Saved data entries
━━━

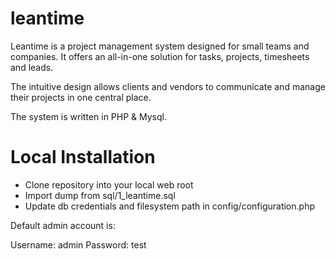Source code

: # leantime

Leantime is a project management system designed for 
small teams and companies. It offers an all-in-one solution for tasks, 
projects, timesheets and leads.  

The intuitive design allows clients and vendors to communicate and manage 
their projects in one central place. 

The system is written in PHP & Mysql.

Local Installation
==================

- Clone repository into your local web root
- Import dump from sql/1_leantime.sql
- Update db credentials and filesystem path in config/configuration.php

Default admin account is:

Username: admin
Password: test



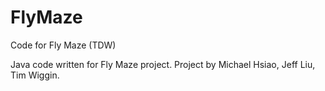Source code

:# FlyMaze
Code for Fly Maze (TDW)

Java code written for Fly Maze project. Project by Michael Hsiao, Jeff Liu, Tim Wiggin.
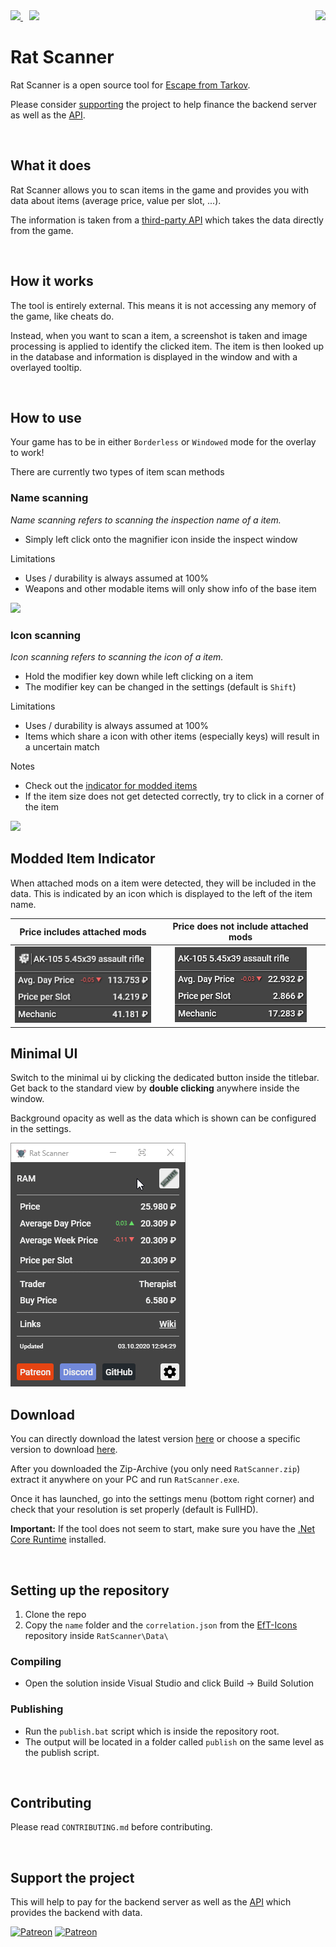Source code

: <img src="media/RatLogo.png" height=100 align=right>

<div>
  <a href="https://patreon.com/RatScanner">
    <img src="https://img.shields.io/badge/dynamic/json?color=%23e85b46&label=Patreon&query=data.attributes.patron_count&suffix=%20patrons&url=https%3A%2F%2Fwww.patreon.com%2Fapi%2Fcampaigns%2F4117180&style=for-the-badge&logo=patreon" />
  </a>

  <a href="https://discord.gg/aHZf7aP" style="padding:10px">
    <img src="https://img.shields.io/discord/687549250435153930?label=Discord&logo=discord&logoColor=ffffff&color=7389D8&labelColor=6A7EC2&style=for-the-badge" />
  </a>
</div>

# Rat Scanner

Rat Scanner is a open source tool for [Escape from Tarkov][escape-from-tarkov].

Please consider [supporting](#Support-the-project) the project to help finance the backend server as well as the [API][tarkov-market].

<br/>

## What it does

Rat Scanner allows you to scan items in the game and provides you with data about items (average price, value per slot, ...).

The information is taken from a [third-party API][tarkov-market] which takes the data directly from the game.

<br/>

## How it works

The tool is entirely external. This means it is not accessing any memory of the game, like cheats do.

Instead, when you want to scan a item, a screenshot is taken and image processing is applied to identify the clicked item. The item is then looked up in the database and information is displayed in the window and with a overlayed tooltip.

<br/>

## How to use

Your game has to be in either `Borderless` or `Windowed` mode for the overlay to work!

There are currently two types of item scan methods

### Name scanning

_Name scanning refers to scanning the inspection name of a item._

- Simply left click onto the magnifier icon inside the inspect window

Limitations

- Uses / durability is always assumed at 100%
- Weapons and other modable items will only show info of the base item

<img src="media/NameScan.gif" width=400px>

### Icon scanning

_Icon scanning refers to scanning the icon of a item._

- Hold the modifier key down while left clicking on a item
- The modifier key can be changed in the settings (default is `Shift`)

Limitations

- Uses / durability is always assumed at 100%
- Items which share a icon with other items (especially keys) will result in a uncertain match

Notes

- Check out the [indicator for modded items](#modded-item-indicator)
- If the item size does not get detected correctly, try to click in a corner of the item

<img src="media/IconScan.gif" width=400px>

<br/>

## Modded Item Indicator
When attached mods on a item were detected, they will be included in the data.
This is indicated by an icon which is displayed to the left of the item name.

Price includes attached mods       | Price **does not** include attached mods
:--------------------------------: | :------------------------------------:
![AttachedMods](media/ModIcon.png) | ![NoAttachedMods](media/NoModIcon.png)

## Minimal UI
Switch to the minimal ui by clicking the dedicated button inside the titlebar.
Get back to the standard view by **double clicking** anywhere inside the window.

Background opacity as well as the data which is shown can be configured in the settings.

<img src="media/MinimalUI-HowTo.gif" width=280px>

## Download

You can directly download the latest version [here][latest-release] or choose a specific version to download [here][releases].

After you downloaded the Zip-Archive (you only need `RatScanner.zip`) extract it anywhere on your PC and run `RatScanner.exe`.

Once it has launched, go into the settings menu (bottom right corner) and check that your resolution is set properly (default is FullHD).

**Important:** If the tool does not seem to start, make sure you have the [.Net Core Runtime][net-core-download] installed.

<br/>

## Setting up the repository

1. Clone the repo
2. Copy the `name` folder and the `correlation.json` from the [EfT-Icons][eft-icons-repo] repository inside `RatScanner\Data\`

### Compiling

- Open the solution inside Visual Studio and click Build -> Build Solution

### Publishing

- Run the `publish.bat` script which is inside the repository root.
- The output will be located in a folder called `publish` on the same level as the publish script.

<br/>

## Contributing

Please read `CONTRIBUTING.md` before contributing.

<br/>

## Support the project

This will help to pay for the backend server as well as the [API][tarkov-market] which provides the backend with data.

[![Patreon](https://img.shields.io/badge/dynamic/json?color=%23e85b46&label=Patreon&query=data.attributes.patron_count&suffix=%20patrons&url=https%3A%2F%2Fwww.patreon.com%2Fapi%2Fcampaigns%2F4117180&style=for-the-badge&logo=patreon)](https://patreon.com/RatScanner)
[![Patreon](https://img.shields.io/static/v1?&label=PayPal&message=Donate&color=0079C1&style=for-the-badge&logo=paypal)](https://paypal.me/mscheve)

[escape-from-tarkov]: https://www.escapefromtarkov.com/
[tarkov-market]: https://tarkov-market.com/
[eft-icons-repo]: https://github.com/Blightbuster/EfTIcons
[latest-release]: https://github.com/Blightbuster/RatScanner/releases/latest/download/RatScanner.zip
[releases]: https://github.com/Blightbuster/RatScanner/releases/
[net-core-download]: https://dotnet.microsoft.com/download/dotnet-core/current/runtime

━━━

YOUR GOAL »
All of the data above should be quoted exactly, except for the pictures.

FINISHED TASK »
Source code

: # leantime

Leantime is a project management system designed for 
small teams and companies. It offers an all-in-one solution for tasks, 
projects, timesheets and leads.  

The intuitive design allows clients and vendors to communicate and manage 
their projects in one central place. 

The system is written in PHP & Mysql.

Local Installation
==================

- Clone repository into your local web root
- Import dump from sql/1_leantime.sql
- Update db credentials and filesystem path in config/configuration.php

Default admin account is:

Username: admin
Password: test



Source code

:# FlyMaze
Code for Fly Maze (TDW)

Java code written for Fly Maze project. Project by Michael Hsiao, Jeff Liu, Tim Wiggin.
Source code

: <img src="media/RatLogo.png" height=100 align=right>

<div>
  <a href="https://patreon.com/RatScanner">
    <img src="https://img.shields.io/badge/dynamic/json?color=%23e85b46&label=Patreon&query=data.attributes.patron_count&suffix=%20patrons&url=https%3A%2F%2Fwww.patreon.com%2Fapi%2Fcampaigns%2F4117180&style=for-the-badge&logo=patreon" />
  </a>

  <a href="https://discord.gg/aHZf7aP" style="padding:10px">
    <img src="https://img.shields.io/discord/687549250435153930?label=Discord&logo=discord&logoColor=ffffff&color=7389D8&labelColor=6A7EC2&style=for-the-badge" />
  </a>
</div>

# Rat Scanner

Rat Scanner is a open source tool for [Escape from Tarkov][escape-from-tarkov].

Please consider [supporting](#Support-the-project) the project to help finance the backend server as well as the [API][tarkov-market].

<br/>

## What it does

Rat Scanner allows you to scan items in the game and provides you with data about items (average price, value per slot, ...).

The information is taken from a [third-party API][tarkov-market] which takes the data directly from the game.

<br/>

## How it works

The tool is entirely external. This means it is not accessing any memory of the game, like cheats do.

Instead, when you want to scan a item, a screenshot is taken and image processing is applied to identify the clicked item. The item is then looked up in the database and information is displayed in the window and with a overlayed tooltip.

<br/>

## How to use

Your game has to be in either `Borderless` or `Windowed` mode for the overlay to work!

There are currently two types of item scan methods

### Name scanning

_Name scanning refers to scanning the inspection name of a item._

- Simply left click onto the magnifier icon inside the inspect window

Limitations

- Uses / durability is always assumed at 100%
- Weapons and other modable items will only show info of the base item

<img src="media/NameScan.gif" width=400px>

### Icon scanning

_Icon scanning refers to scanning the icon of a item._

- Hold the modifier key down while left clicking on a item
- The modifier key can be changed in the settings (default is `Shift`)

Limitations

- Uses / durability is always assumed at 100%
- Items which share a icon with other items (especially keys) will result in a uncertain match

Notes

- Check out the [indicator for modded items](#modded-item-indicator)
- If the item size does not get detected correctly, try to click in a corner of the item

<img src="media/IconScan.gif" width=400px>

<br/>

## Modded Item Indicator
When attached mods on a item were detected, they will be included in the data.
This is indicated by an icon which is displayed to the left of the item name.

Price includes attached mods       | Price **does not** include attached mods
:--------------------------------: | :------------------------------------:
![AttachedMods](media/ModIcon.png) | ![NoAttachedMods](media/NoModIcon.png)

## Minimal UI
Switch to the minimal ui by clicking the dedicated button inside the titlebar.
Get back to the standard view by **double clicking** anywhere inside the window.

Background opacity as well as the data which is shown can be configured in the settings.

<img src="media/MinimalUI-HowTo.gif" width=280px>

## Download

You can directly download the latest version [here][latest-release] or choose a specific version to download [here][releases].

After you downloaded the Zip-Archive (you only need `RatScanner.zip`) extract it anywhere on your PC and run `RatScanner.exe`.

Once it has launched, go into the settings menu (bottom right corner) and check that your resolution is set properly (default is FullHD).

**Important:** If the tool does not seem to start, make sure you have the [.Net Core Runtime][net-core-download] installed.

<br/>

## Setting up the repository

1. Clone the repo
2. Copy the `name` folder and the `correlation.json` from the [EfT-Icons][eft-icons-repo] repository inside `RatScanner\Data\`

### Compiling

- Open the solution inside Visual Studio and click Build -> Build Solution

### Publishing

- Run the `publish.bat` script which is inside the repository root.
- The output will be located in a folder called `publish` on the same level as the publish script.

<br/>

## Contributing

Please read `CONTRIBUTING.md` before contributing.

<br/>

## Support the project

This will help to pay for the backend server as well as the [API][tarkov-market] which provides the backend with data.

[![Patreon](https://img.shields.io/badge/dynamic/json?color=%23e85b46&label=Patreon&query=data.attributes.patron_count&suffix=%20patrons&url=https%3A%2F%2Fwww.patreon.com%2Fapi%2Fcampaigns%2F4117180&style=for-the-badge&logo=patreon)](https://patreon.com/RatScanner)
[![Patreon](https://img.shields.io/static/v1?&label=PayPal&message=Donate&color=0079C1&style=for-the-badge&logo=paypal)](https://paypal.me/mscheve)

[escape-from-tarkov]: https://www.escapefromtarkov.com/
[tarkov-market]: https://tarkov-market.com/
[eft-icons-repo]: https://github.com/Blightbuster/EfTIcons
[latest-release]: https://github.com/Blightbuster/RatScanner/releases/latest/download/RatScanner.zip
[releases]: https://github.com/Blightbuster/RatScanner/releases/
[net-core-download]: https://dotnet.microsoft.com/download/dotnet-core/current/runtime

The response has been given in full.